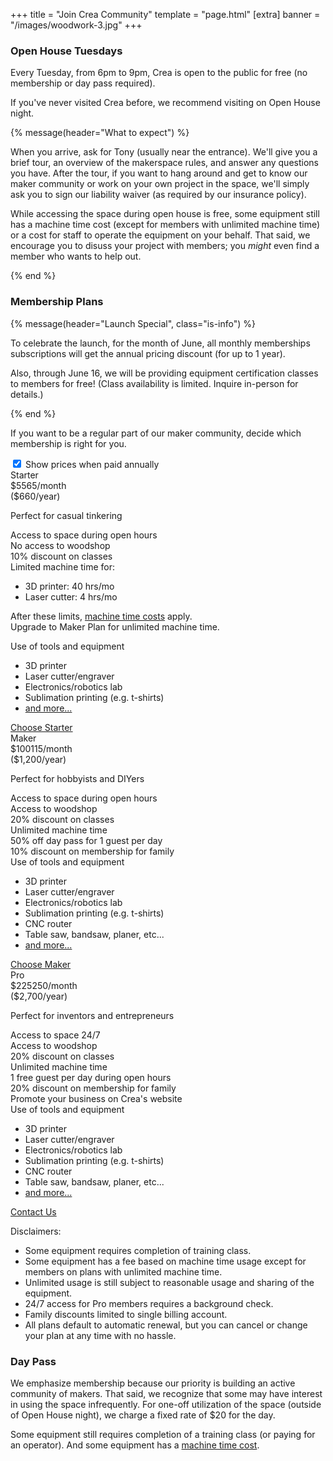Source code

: +++
title = "Join Crea Community"
template = "page.html"
[extra]
banner = "/images/woodwork-3.jpg"
+++

### Open House Tuesdays

<span class="has-text-danger has-text-weight-bold">Every Tuesday, from 6pm to 9pm</span>, Crea is open to the public for free (no membership or day pass required).

If you've never visited Crea before, we recommend visiting on Open House night.

{% message(header="What to expect") %}
    <p>When you arrive, ask for Tony (usually near the entrance). We'll give you a brief tour, an overview of the makerspace rules, and answer any questions you have. After the tour, if you want to hang around and get to know our maker community or work on your own project in the space, we'll simply ask you to sign our liability waiver (as required by our insurance policy).</p>
    <p>While accessing the space during open house is free, some equipment still has a machine time cost (except for members with unlimited machine time) or a cost for staff to operate the equipment on your behalf. That said, we encourage you to disuss your project with members; you <i>might</i> even find a member who wants to help out.</p>
{% end %}

### Membership Plans

{% message(header="Launch Special", class="is-info") %}
    <p>To celebrate the launch, for the month of June, all monthly memberships subscriptions will get the annual pricing discount (for up to 1 year).</p>
    <p>Also, through June 16, we will be providing equipment certification classes to members for free! (Class availability is limited. Inquire in-person for details.)</p>
{% end %}

If you want to be a regular part of our maker community, decide which membership is right for you.

<script>
document.addEventListener('DOMContentLoaded', () => {
    const annualToggle = document.getElementById('annualToggle');
    // browser refresh can leave toggle in previous state, requiring refresh
    annualToggle.checked = true;
    annualToggle.addEventListener('change', function() {
        const $priceEls = document.querySelectorAll('.plan-price');
        // console.log(el);
        $priceEls.forEach(el => {
            if(annualToggle.checked) {
                el.classList.remove('is-monthly');
            } else {
                el.classList.add('is-monthly');
            }
        });
    });
});
</script>

<div class="field has-text-centered p-5">
  <input id="annualToggle" type="checkbox" name="annualToggle" class="switch is-rtl" checked="checked">
  <label for="annualToggle">Show prices when paid annually</label>
</div>

<div class="pricing-table pb-5">
    <div class="pricing-plan">
        <div class="plan-header is-uppercase">Starter</div>
        <div class="plan-price">
            <span class="plan-price-amount">
                <span class="plan-price-currency">$</span><span class="annual">55</span><span class="monthly">65</span></span>/month
            <div class="annual">($660/year)</div>
        </div>
        <p class="px-2 has-text-centered is-italic">Perfect for casual tinkering</p>
        <div class="plan-items">
            <div class="plan-item">Access to space during open hours</div>
            <div class="plan-item">No access to woodshop</div>
            <div class="plan-item">10% discount on classes</div>
            <div class="plan-item">Limited machine time for:
                <ul>
                    <li>3D printer: 40 hrs/mo</li>
                    <li>Laser cutter: 4 hrs/mo</li>
                </ul>
                <p>After these limits, <a href="/faq#what-is-machine-time-cost">machine time costs</a> apply.<br>Upgrade to Maker Plan for unlimited machine time.</p>
            </div>
            <div class="plan-item">Use of tools and equipment
                <ul>
                    <li>3D printer</li>
                    <li>Laser cutter/engraver</li>
                    <li>Electronics/robotics lab</li>
                    <li>Sublimation printing (e.g. t-shirts)</li>
                    <li><a href="/equipment">and more...</a></li>
                </ul>
            </div>
        </div>
        <div class="plan-footer">
            <a href="https://buy.stripe.com/28o01mdJScjmbo48ww" class="button is-fullwidth is-uppercase" target="_blank">
                Choose Starter
            </a>
        </div>
    </div>
    <div class="pricing-plan is-primary is-active">
        <div class="plan-header is-uppercase">Maker</div>
        <div class="plan-price">
            <span class="plan-price-amount">
                <span class="plan-price-currency">$</span><span class="annual">100</span><span class="monthly">115</span></span>/month
            <div class="annual">($1,200/year)</div>
        </div>
        <p class="px-2 has-text-centered is-italic">Perfect for hobbyists and DIYers</p>
        <div class="plan-items">
            <div class="plan-item">Access to space during open hours</div>
            <div class="plan-item has-text-primary has-text-weight-bold">Access to woodshop</div>
            <div class="plan-item">20% discount on classes</div>
            <div class="plan-item has-text-primary has-text-weight-bold">Unlimited machine time</div>
            <div class="plan-item">50% off day pass for 1 guest per day</div>
            <div class="plan-item">10% discount on membership for family</div>
            <div class="plan-item">Use of tools and equipment
                <ul>
                    <li>3D printer</li>
                    <li>Laser cutter/engraver</li>
                    <li>Electronics/robotics lab</li>
                    <li>Sublimation printing (e.g. t-shirts)</li>
                    <li>CNC router</li>
                    <li>Table saw, bandsaw, planer, etc...</li>
                    <li><a href="/equipment">and more...</a></li>
                </ul>
            </div>
        </div>
        <div class="plan-footer">
            <a href="https://buy.stripe.com/6oE01m35eabe0JqcMN" class="button is-fullwidth is-uppercase">
                Choose Maker
            </a>
        </div>
    </div>
    <div class="pricing-plan">
        <div class="plan-header is-uppercase">Pro</div>
        <div class="plan-price">
            <span class="plan-price-amount">
                <span class="plan-price-currency">$</span><span class="annual">225</span><span class="monthly">250</span></span>/month
            <div class="annual">($2,700/year)</div>
        </div>
        <p class="px-2 has-text-centered is-italic">Perfect for inventors and entrepreneurs</p>
        <div class="plan-items">
            <div class="plan-item has-text-primary has-text-weight-bold">Access to space 24/7</div>
            <div class="plan-item has-text-primary has-text-weight-bold">Access to woodshop</div>
            <div class="plan-item">20% discount on classes</div>
            <div class="plan-item has-text-primary has-text-weight-bold">Unlimited machine time</div>
            <div class="plan-item">1 free guest per day during open hours</div>
            <div class="plan-item">20% discount on membership for family</div>
            <div class="plan-item">Promote your business on Crea's website</div>
            <div class="plan-item">Use of tools and equipment
                <ul>
                    <li>3D printer</li>
                    <li>Laser cutter/engraver</li>
                    <li>Electronics/robotics lab</li>
                    <li>Sublimation printing (e.g. t-shirts)</li>
                    <li>CNC router</li>
                    <li>Table saw, bandsaw, planer, etc...</li>
                    <li><a href="/equipment">and more...</a></li>
                </ul>
            </div>
        </div>
        <div class="plan-footer">
            <a href="#" data-email="c3VwcG9ydEBjcmVhbWFrZXJzcGFjZS5jb20/c3ViamVjdD1Qcm8gTWVtYmVyc2hpcCBJbnF1aXJ5"
               data-email-html="Contact Us"
               class="button is-fullwidth is-uppercase">
                Contact Us
            </a>
        </div>
    </div>
</div>

<div class="is-size-7 pt-5">

Disclaimers:
- Some equipment requires completion of training class.
- Some equipment has a fee based on machine time usage except for members on plans with unlimited machine time.
- Unlimited usage is still subject to reasonable usage and sharing of the equipment.
- 24/7 access for Pro members requires a background check.
- Family discounts limited to single billing account.
- All plans default to automatic renewal, but you can cancel or change your plan at any time with no hassle.

</div>

### Day Pass

We emphasize membership because our priority is building an active community of makers. That said, we recognize that some may have interest in using the space infrequently. For one-off utilization of the space (outside of Open House night), we charge a fixed rate of <span class="has-text-danger">$20 for the day</span>.

Some equipment still requires completion of a training class (or paying for an operator). And some equipment has a [machine time cost](/faq/#what-is-machine-time-cost).


<!--
### Sponsorships

If you're interested in making an investment in the maker community near Renton, our first suggestion is to simply sponsor a membership for someone you know. Beyond that, we also make it possible to purchase a sponsorship in 3 or 12 month bundles:

Sponsor a "Maker" membership:

<button class="button is-primary is-outlined">3 months: $345</button>
<button class="button is-primary is-outlined">1 year: $1,200</button>

We'll announce any sponsorship availability at events (e.g. Open House Tuesdays) and in our subsequent newsletter (sign up <a href="{{ newsletter_url() }}">here</a>). Applicants will be selected based on need and intended use.
-->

Work item => Hand back all the entries exactly, leaving out the pictures.

Your response =>
Source code

: +++
title = "Join Crea Community"
template = "page.html"
[extra]
banner = "/images/woodwork-3.jpg"
+++

### Open House Tuesdays

<span class="has-text-danger has-text-weight-bold">Every Tuesday, from 6pm to 9pm</span>, Crea is open to the public for free (no membership or day pass required).

If you've never visited Crea before, we recommend visiting on Open House night.

{% message(header="What to expect") %}
    <p>When you arrive, ask for Tony (usually near the entrance). We'll give you a brief tour, an overview of the makerspace rules, and answer any questions you have. After the tour, if you want to hang around and get to know our maker community or work on your own project in the space, we'll simply ask you to sign our liability waiver (as required by our insurance policy).</p>
    <p>While accessing the space during open house is free, some equipment still has a machine time cost (except for members with unlimited machine time) or a cost for staff to operate the equipment on your behalf. That said, we encourage you to disuss your project with members; you <i>might</i> even find a member who wants to help out.</p>
{% end %}

### Membership Plans

{% message(header="Launch Special", class="is-info") %}
    <p>To celebrate the launch, for the month of June, all monthly memberships subscriptions will get the annual pricing discount (for up to 1 year).</p>
    <p>Also, through June 16, we will be providing equipment certification classes to members for free! (Class availability is limited. Inquire in-person for details.)</p>
{% end %}

If you want to be a regular part of our maker community, decide which membership is right for you.

<script>
document.addEventListener('DOMContentLoaded', () => {
    const annualToggle = document.getElementById('annualToggle');
    // browser refresh can leave toggle in previous state, requiring refresh
    annualToggle.checked = true;
    annualToggle.addEventListener('change', function() {
        const $priceEls = document.querySelectorAll('.plan-price');
        // console.log(el);
        $priceEls.forEach(el => {
            if(annualToggle.checked) {
                el.classList.remove('is-monthly');
            } else {
                el.classList.add('is-monthly');
            }
        });
    });
});
</script>

<div class="field has-text-centered p-5">
  <input id="annualToggle" type="checkbox" name="annualToggle" class="switch is-rtl" checked="checked">
  <label for="annualToggle">Show prices when paid annually</label>
</div>

<div class="pricing-table pb-5">
    <div class="pricing-plan">
        <div class="plan-header is-uppercase">Starter</div>
        <div class="plan-price">
            <span class="plan-price-amount">
                <span class="plan-price-currency">$</span><span class="annual">55</span><span class="monthly">65</span></span>/month
            <div class="annual">($660/year)</div>
        </div>
        <p class="px-2 has-text-centered is-italic">Perfect for casual tinkering</p>
        <div class="plan-items">
            <div class="plan-item">Access to space during open hours</div>
            <div class="plan-item">No access to woodshop</div>
            <div class="plan-item">10% discount on classes</div>
            <div class="plan-item">Limited machine time for:
                <ul>
                    <li>3D printer: 40 hrs/mo</li>
                    <li>Laser cutter: 4 hrs/mo</li>
                </ul>
                <p>After these limits, <a href="/faq#what-is-machine-time-cost">machine time costs</a> apply.<br>Upgrade to Maker Plan for unlimited machine time.</p>
            </div>
            <div class="plan-item">Use of tools and equipment
                <ul>
                    <li>3D printer</li>
                    <li>Laser cutter/engraver</li>
                    <li>Electronics/robotics lab</li>
                    <li>Sublimation printing (e.g. t-shirts)</li>
                    <li><a href="/equipment">and more...</a></li>
                </ul>
            </div>
        </div>
        <div class="plan-footer">
            <a href="https://buy.stripe.com/28o01mdJScjmbo48ww" class="button is-fullwidth is-uppercase" target="_blank">
                Choose Starter
            </a>
        </div>
    </div>
    <div class="pricing-plan is-primary is-active">
        <div class="plan-header is-uppercase">Maker</div>
        <div class="plan-price">
            <span class="plan-price-amount">
                <span class="plan-price-currency">$</span><span class="annual">100</span><span class="monthly">115</span></span>/month
            <div class="annual">($1,200/year)</div>
        </div>
        <p class="px-2 has-text-centered is-italic">Perfect for hobbyists and DIYers</p>
        <div class="plan-items">
            <div class="plan-item">Access to space during open hours</div>
            <div class="plan-item has-text-primary has-text-weight-bold">Access to woodshop</div>
            <div class="plan-item">20% discount on classes</div>
            <div class="plan-item has-text-primary has-text-weight-bold">Unlimited machine time</div>
            <div class="plan-item">50% off day pass for 1 guest per day</div>
            <div class="plan-item">10% discount on membership for family</div>
            <div class="plan-item">Use of tools and equipment
                <ul>
                    <li>3D printer</li>
                    <li>Laser cutter/engraver</li>
                    <li>Electronics/robotics lab</li>
                    <li>Sublimation printing (e.g. t-shirts)</li>
                    <li>CNC router</li>
                    <li>Table saw, bandsaw, planer, etc...</li>
                    <li><a href="/equipment">and more...</a></li>
                </ul>
            </div>
        </div>
        <div class="plan-footer">
            <a href="https://buy.stripe.com/6oE01m35eabe0JqcMN" class="button is-fullwidth is-uppercase">
                Choose Maker
            </a>
        </div>
    </div>
    <div class="pricing-plan">
        <div class="plan-header is-uppercase">Pro</div>
        <div class="plan-price">
            <span class="plan-price-amount">
                <span class="plan-price-currency">$</span><span class="annual">225</span><span class="monthly">250</span></span>/month
            <div class="annual">($2,700/year)</div>
        </div>
        <p class="px-2 has-text-centered is-italic">Perfect for inventors and entrepreneurs</p>
        <div class="plan-items">
            <div class="plan-item has-text-primary has-text-weight-bold">Access to space 24/7</div>
            <div class="plan-item has-text-primary has-text-weight-bold">Access to woodshop</div>
            <div class="plan-item">20% discount on classes</div>
            <div class="plan-item has-text-primary has-text-weight-bold">Unlimited machine time</div>
            <div class="plan-item">1 free guest per day during open hours</div>
            <div class="plan-item">20% discount on membership for family</div>
            <div class="plan-item">Promote your business on Crea's website</div>
            <div class="plan-item">Use of tools and equipment
                <ul>
                    <li>3D printer</li>
                    <li>Laser cutter/engraver</li>
                    <li>Electronics/robotics lab</li>
                    <li>Sublimation printing (e.g. t-shirts)</li>
                    <li>CNC router</li>
                    <li>Table saw, bandsaw, planer, etc...</li>
                    <li><a href="/equipment">and more...</a></li>
                </ul>
            </div>
        </div>
        <div class="plan-footer">
            <a href="#" data-email="c3VwcG9ydEBjcmVhbWFrZXJzcGFjZS5jb20/c3ViamVjdD1Qcm8gTWVtYmVyc2hpcCBJbnF1aXJ5"
               data-email-html="Contact Us"
               class="button is-fullwidth is-uppercase">
                Contact Us
            </a>
        </div>
    </div>
</div>

<div class="is-size-7 pt-5">

Disclaimers:
- Some equipment requires completion of training class.
- Some equipment has a fee based on machine time usage except for members on plans with unlimited machine time.
- Unlimited usage is still subject to reasonable usage and sharing of the equipment.
- 24/7 access for Pro members requires a background check.
- Family discounts limited to single billing account.
- All plans default to automatic renewal, but you can cancel or change your plan at any time with no hassle.

</div>

### Day Pass

We emphasize membership because our priority is building an active community of makers. That said, we recognize that some may have interest in using the space infrequently. For one-off utilization of the space (outside of Open House night), we charge a fixed rate of <span class="has-text-danger">$20 for the day</span>.

Some equipment still requires completion of a training class (or paying for an operator). And some equipment has a [machine time cost](/faq/#what-is-machine-time-cost).


<!--
### Sponsorships

If you're interested in making an investment in the maker community near Renton, our first suggestion is to simply sponsor a membership for someone you know. Beyond that, we also make it possible to purchase a sponsorship in 3 or 12 month bundles:

Sponsor a "Maker" membership:

<button class="button is-primary is-outlined">3 months: $345</button>
<button class="button is-primary is-outlined">1 year: $1,200</button>

We'll announce any sponsorship availability at events (e.g. Open House Tuesdays) and in our subsequent newsletter (sign up <a href="{{ newsletter_url() }}">here</a>). Applicants will be selected based on need and intended use.
-->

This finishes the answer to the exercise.